The research is geared toward employers making decisions about the prices they are paying for health care and toward policy makers concerned about hospital pricing and price transparency.

The terms of these contracts are typically secret, but the researchers with the study were able to look at 4 million claims paid to hospitals in 25 states from 2015 to 2017. This is the first broad-based study that reports prices paid by private health plans to specifically-named hospitals, according to RAND.

Hospital representatives say Medicare and Medicaid pay less than the cost of their services, so they have to charge employer-sponsored plans more in order to cover their costs. In Dayton, about 79 percent of Dayton-area hospital patients on an average day are covered by Medicare or Medicaid, according to the Greater Dayton Area Hospital Association.
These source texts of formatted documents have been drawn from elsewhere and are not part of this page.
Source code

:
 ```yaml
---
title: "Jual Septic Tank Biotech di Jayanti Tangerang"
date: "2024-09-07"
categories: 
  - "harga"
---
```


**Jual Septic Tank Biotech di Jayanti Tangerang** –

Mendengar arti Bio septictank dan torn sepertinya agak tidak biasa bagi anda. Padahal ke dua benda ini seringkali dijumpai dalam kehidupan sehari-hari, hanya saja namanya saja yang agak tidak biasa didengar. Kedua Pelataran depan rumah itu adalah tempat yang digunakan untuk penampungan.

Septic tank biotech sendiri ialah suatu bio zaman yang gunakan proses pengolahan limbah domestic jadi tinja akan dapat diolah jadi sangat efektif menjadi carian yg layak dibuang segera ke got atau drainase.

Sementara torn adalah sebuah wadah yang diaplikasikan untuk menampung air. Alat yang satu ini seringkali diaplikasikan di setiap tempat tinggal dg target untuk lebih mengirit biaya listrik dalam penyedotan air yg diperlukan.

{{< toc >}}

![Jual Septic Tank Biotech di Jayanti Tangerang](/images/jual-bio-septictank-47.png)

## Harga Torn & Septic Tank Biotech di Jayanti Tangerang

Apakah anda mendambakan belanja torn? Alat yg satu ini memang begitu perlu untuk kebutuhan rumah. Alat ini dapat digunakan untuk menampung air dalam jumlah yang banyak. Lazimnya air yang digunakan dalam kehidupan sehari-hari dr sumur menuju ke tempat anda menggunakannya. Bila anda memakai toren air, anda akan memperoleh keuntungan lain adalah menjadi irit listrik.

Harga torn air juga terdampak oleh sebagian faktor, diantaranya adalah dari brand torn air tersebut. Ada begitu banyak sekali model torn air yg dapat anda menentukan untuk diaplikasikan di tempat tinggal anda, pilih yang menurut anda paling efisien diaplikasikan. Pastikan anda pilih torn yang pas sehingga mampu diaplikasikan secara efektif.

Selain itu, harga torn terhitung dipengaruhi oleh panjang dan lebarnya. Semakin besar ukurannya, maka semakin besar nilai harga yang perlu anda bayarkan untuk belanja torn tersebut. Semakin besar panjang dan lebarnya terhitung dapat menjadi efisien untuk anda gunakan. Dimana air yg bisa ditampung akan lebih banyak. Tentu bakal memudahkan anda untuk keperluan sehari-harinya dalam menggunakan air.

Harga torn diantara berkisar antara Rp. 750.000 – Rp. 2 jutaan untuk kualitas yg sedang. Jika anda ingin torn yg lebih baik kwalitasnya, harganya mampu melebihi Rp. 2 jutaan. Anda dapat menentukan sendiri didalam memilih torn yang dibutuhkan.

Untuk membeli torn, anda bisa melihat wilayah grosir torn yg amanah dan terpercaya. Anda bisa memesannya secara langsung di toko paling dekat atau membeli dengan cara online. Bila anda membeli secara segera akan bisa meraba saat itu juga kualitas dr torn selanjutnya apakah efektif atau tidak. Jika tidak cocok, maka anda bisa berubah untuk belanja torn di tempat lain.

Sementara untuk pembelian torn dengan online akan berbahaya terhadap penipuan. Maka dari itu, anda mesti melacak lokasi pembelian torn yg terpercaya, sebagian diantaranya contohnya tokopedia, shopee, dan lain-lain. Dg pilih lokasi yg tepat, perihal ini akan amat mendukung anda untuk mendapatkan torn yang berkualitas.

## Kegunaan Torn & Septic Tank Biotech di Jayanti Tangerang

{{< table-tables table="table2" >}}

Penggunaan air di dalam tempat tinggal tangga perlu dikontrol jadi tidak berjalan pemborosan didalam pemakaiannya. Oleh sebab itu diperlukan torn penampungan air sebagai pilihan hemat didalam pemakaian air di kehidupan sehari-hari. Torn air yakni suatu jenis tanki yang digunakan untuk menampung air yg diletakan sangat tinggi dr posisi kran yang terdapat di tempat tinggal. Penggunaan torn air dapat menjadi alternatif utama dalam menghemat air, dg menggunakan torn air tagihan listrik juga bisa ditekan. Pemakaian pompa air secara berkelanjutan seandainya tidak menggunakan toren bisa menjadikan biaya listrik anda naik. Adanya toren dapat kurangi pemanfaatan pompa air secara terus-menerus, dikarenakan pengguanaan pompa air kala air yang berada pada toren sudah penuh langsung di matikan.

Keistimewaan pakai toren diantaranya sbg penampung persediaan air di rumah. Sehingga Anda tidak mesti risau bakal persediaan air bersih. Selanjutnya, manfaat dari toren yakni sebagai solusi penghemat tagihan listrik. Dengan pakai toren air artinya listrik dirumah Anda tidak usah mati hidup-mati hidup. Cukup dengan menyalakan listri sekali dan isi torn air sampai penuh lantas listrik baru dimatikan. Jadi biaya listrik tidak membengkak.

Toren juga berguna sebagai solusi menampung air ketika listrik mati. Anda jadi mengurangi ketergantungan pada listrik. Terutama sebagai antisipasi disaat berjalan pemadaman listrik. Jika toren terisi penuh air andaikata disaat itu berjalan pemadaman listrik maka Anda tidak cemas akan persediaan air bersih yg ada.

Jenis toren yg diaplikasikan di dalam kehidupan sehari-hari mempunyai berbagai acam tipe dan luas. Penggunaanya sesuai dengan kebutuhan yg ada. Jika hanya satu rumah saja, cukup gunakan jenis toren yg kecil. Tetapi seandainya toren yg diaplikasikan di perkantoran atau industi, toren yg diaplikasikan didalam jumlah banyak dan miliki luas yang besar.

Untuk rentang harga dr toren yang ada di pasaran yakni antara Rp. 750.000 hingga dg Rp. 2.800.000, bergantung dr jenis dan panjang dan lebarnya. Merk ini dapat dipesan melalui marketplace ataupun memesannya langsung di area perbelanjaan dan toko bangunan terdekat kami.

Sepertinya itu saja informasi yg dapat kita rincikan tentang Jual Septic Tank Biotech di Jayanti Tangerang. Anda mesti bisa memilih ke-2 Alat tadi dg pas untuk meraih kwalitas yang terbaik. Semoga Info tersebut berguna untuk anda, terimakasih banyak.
Along with the high number of people on Medicaid and Medicare, Sarah Hackenbracht, president and CEO of the Greater Dayton Area Hospital Association, said there is no public hospital or teaching hospital in the Dayton area. These hospitals get reimbursed at a higher rate for Medicaid and in other regions take some of the strain off of the other health care systems.

“Our hospitals and our members take care of all of those patients no matter what form of payment they have attached to them,” she said.

She said it costs money for local hospitals to have the latest patient interventions, which means spending money on education, technology and more.

And in addition, understanding the value of a hospital means also looking at the quality of care provided, according to Hackenbracht.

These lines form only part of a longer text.